Top of Extracted information

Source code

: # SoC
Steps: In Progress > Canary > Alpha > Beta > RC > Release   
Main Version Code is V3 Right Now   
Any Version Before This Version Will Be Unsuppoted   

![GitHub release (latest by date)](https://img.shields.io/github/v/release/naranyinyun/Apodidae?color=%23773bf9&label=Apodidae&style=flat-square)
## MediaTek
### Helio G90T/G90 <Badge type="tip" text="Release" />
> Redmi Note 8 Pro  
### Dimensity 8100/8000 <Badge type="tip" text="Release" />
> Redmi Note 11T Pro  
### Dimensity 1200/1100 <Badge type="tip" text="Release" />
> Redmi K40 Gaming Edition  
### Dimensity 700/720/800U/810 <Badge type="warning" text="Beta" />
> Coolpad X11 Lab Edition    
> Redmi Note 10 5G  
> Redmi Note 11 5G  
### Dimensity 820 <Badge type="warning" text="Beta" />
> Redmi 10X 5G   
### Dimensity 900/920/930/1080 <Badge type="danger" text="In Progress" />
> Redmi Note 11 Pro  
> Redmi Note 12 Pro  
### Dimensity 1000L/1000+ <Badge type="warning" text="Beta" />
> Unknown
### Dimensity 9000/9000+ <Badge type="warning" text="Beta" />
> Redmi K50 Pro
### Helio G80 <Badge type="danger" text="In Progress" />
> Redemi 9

Bottom of Extracted information

- **About this task**: Working through the entries above, copy every line in which "Dimensity" is found.

- **Exercise answer**:
### Dimensity 8100/8000 <Badge type="tip" text="Release" />
### Dimensity 1200/1100 <Badge type="tip" text="Release" />
### Dimensity 700/720/800U/810 <Badge type="warning" text="Beta" />
### Dimensity 820 <Badge type="warning" text="Beta" />
### Dimensity 900/920/930/1080 <Badge type="danger" text="In Progress" />
### Dimensity 1000L/1000+ <Badge type="warning" text="Beta" />
### Dimensity 9000/9000+ <Badge type="warning" text="Beta" />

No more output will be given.